Task input:
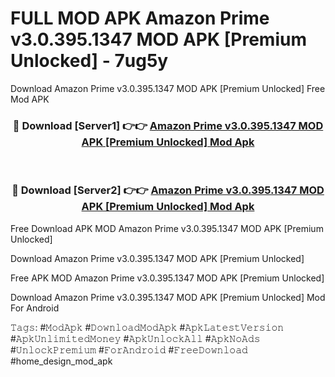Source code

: # FULL MOD APK Amazon Prime v3.0.395.1347 MOD APK [Premium Unlocked] - 7ug5y
Download Amazon Prime v3.0.395.1347 MOD APK [Premium Unlocked] Free Mod APK

<div align="center">
<h3>🔴 Download [Server1] 👉👉 <a href="https://apk-comot.site?title=Amazon_Prime_v3.0.395.1347_MOD_APK_[Premium_Unlocked]">Amazon Prime v3.0.395.1347 MOD APK [Premium Unlocked] Mod Apk</a></h3><br>

<h3>🔴 Download [Server2] 👉👉 <a href="https://apk-comot.site?title=Amazon_Prime_v3.0.395.1347_MOD_APK_[Premium_Unlocked]">Amazon Prime v3.0.395.1347 MOD APK [Premium Unlocked] Mod Apk</a></h3>
</div>


Free Download APK MOD Amazon Prime v3.0.395.1347 MOD APK [Premium Unlocked]

Download Amazon Prime v3.0.395.1347 MOD APK [Premium Unlocked] 

Free APK MOD Amazon Prime v3.0.395.1347 MOD APK [Premium Unlocked] 

Download Amazon Prime v3.0.395.1347 MOD APK [Premium Unlocked] Mod For Android

𝚃𝚊𝚐𝚜: #𝙼𝚘𝚍𝙰𝚙𝚔 #𝙳𝚘𝚠𝚗𝚕𝚘𝚊𝚍𝙼𝚘𝚍𝙰𝚙𝚔 #𝙰𝚙𝚔𝙻𝚊𝚝𝚎𝚜𝚝𝚅𝚎𝚛𝚜𝚒𝚘𝚗 #𝙰𝚙𝚔𝚄𝚗𝚕𝚒𝚖𝚒𝚝𝚎𝚍𝙼𝚘𝚗𝚎𝚢 #𝙰𝚙𝚔𝚄𝚗𝚕𝚘𝚌𝚔𝙰𝚕𝚕 #𝙰𝚙𝚔𝙽𝚘𝙰𝚍𝚜 #𝚄𝚗𝚕𝚘𝚌𝚔𝙿𝚛𝚎𝚖𝚒𝚞𝚖 #𝙵𝚘𝚛𝙰𝚗𝚍𝚛𝚘𝚒𝚍 #𝙵𝚛𝚎𝚎𝙳𝚘𝚠𝚗𝚕𝚘𝚊𝚍 #home_design_mod_apk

What this task involves:
Read through the entries and copy every line that includes "comot".

Reply:
<h3>🔴 Download [Server1] 👉👉 <a href="https://apk-comot.site?title=Amazon_Prime_v3.0.395.1347_MOD_APK_[Premium_Unlocked]">Amazon Prime v3.0.395.1347 MOD APK [Premium Unlocked] Mod Apk</a></h3><br>
<h3>🔴 Download [Server2] 👉👉 <a href="https://apk-comot.site?title=Amazon_Prime_v3.0.395.1347_MOD_APK_[Premium_Unlocked]">Amazon Prime v3.0.395.1347 MOD APK [Premium Unlocked] Mod Apk</a></h3>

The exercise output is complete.